* _Work task_
For the entries below, repeat exactly each line starting with the one that contains "Thanks goes to" and going on through the one that contains "<!-- prettier-ignore -->", and no others.

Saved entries

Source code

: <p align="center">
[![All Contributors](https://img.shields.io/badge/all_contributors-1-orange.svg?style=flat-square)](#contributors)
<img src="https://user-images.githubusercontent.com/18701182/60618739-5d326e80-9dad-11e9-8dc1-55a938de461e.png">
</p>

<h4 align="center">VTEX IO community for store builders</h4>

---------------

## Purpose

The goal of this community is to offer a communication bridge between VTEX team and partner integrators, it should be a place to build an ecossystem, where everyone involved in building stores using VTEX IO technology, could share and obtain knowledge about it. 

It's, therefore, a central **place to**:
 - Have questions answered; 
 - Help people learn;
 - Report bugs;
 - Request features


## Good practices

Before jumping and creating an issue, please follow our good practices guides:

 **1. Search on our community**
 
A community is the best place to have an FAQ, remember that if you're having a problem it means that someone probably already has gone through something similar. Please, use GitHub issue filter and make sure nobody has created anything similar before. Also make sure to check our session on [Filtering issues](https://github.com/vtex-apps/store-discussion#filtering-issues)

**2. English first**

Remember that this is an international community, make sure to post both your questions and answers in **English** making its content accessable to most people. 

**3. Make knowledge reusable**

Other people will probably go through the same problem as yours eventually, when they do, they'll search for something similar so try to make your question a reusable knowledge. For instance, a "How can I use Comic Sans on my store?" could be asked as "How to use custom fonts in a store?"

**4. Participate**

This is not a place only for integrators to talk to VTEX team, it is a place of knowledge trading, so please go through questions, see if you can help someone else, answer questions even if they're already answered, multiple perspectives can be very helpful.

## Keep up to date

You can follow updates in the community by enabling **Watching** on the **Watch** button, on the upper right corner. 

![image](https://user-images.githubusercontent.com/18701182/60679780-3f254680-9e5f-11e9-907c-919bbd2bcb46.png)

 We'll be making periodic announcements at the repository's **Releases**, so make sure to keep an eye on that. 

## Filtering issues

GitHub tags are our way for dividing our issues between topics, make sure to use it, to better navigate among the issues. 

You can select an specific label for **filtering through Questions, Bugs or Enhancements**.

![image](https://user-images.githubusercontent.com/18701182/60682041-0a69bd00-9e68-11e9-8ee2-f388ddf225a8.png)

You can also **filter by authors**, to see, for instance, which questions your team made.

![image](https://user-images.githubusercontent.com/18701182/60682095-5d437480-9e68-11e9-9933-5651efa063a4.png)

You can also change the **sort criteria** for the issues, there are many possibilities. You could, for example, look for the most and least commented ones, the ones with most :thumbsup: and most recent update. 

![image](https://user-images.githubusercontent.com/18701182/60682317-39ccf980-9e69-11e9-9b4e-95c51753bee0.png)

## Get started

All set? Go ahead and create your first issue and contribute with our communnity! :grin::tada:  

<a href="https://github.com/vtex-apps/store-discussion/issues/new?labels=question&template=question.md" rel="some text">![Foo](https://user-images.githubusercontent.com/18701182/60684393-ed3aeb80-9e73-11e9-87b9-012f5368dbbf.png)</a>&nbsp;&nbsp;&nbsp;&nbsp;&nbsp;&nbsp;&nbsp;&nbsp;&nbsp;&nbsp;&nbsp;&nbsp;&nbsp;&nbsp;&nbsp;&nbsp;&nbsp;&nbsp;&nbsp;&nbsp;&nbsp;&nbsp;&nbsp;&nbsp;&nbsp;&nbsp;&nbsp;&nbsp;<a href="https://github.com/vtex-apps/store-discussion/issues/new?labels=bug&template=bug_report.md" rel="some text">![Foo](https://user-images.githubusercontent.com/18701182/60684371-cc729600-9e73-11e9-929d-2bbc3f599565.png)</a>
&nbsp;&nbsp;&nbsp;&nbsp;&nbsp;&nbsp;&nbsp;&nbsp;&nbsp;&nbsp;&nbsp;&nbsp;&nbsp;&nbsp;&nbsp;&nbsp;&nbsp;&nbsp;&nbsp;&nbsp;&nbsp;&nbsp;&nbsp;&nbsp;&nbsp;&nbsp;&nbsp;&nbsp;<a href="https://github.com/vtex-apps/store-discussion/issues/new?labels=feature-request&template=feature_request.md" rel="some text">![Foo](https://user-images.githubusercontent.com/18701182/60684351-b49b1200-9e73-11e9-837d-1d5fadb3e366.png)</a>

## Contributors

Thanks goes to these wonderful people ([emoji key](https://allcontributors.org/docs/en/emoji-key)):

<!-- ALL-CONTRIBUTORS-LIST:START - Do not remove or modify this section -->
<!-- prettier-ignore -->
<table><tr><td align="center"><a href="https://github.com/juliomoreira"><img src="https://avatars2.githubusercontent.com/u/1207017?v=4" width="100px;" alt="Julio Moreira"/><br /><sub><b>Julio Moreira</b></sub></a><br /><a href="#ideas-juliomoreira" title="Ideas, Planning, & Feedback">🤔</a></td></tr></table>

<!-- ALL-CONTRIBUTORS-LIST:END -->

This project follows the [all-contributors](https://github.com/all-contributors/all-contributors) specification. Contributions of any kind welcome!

* _Answer box_
Thanks goes to these wonderful people ([emoji key](https://allcontributors.org/docs/en/emoji-key)):

<!-- ALL-CONTRIBUTORS-LIST:START - Do not remove or modify this section -->
<!-- prettier-ignore -->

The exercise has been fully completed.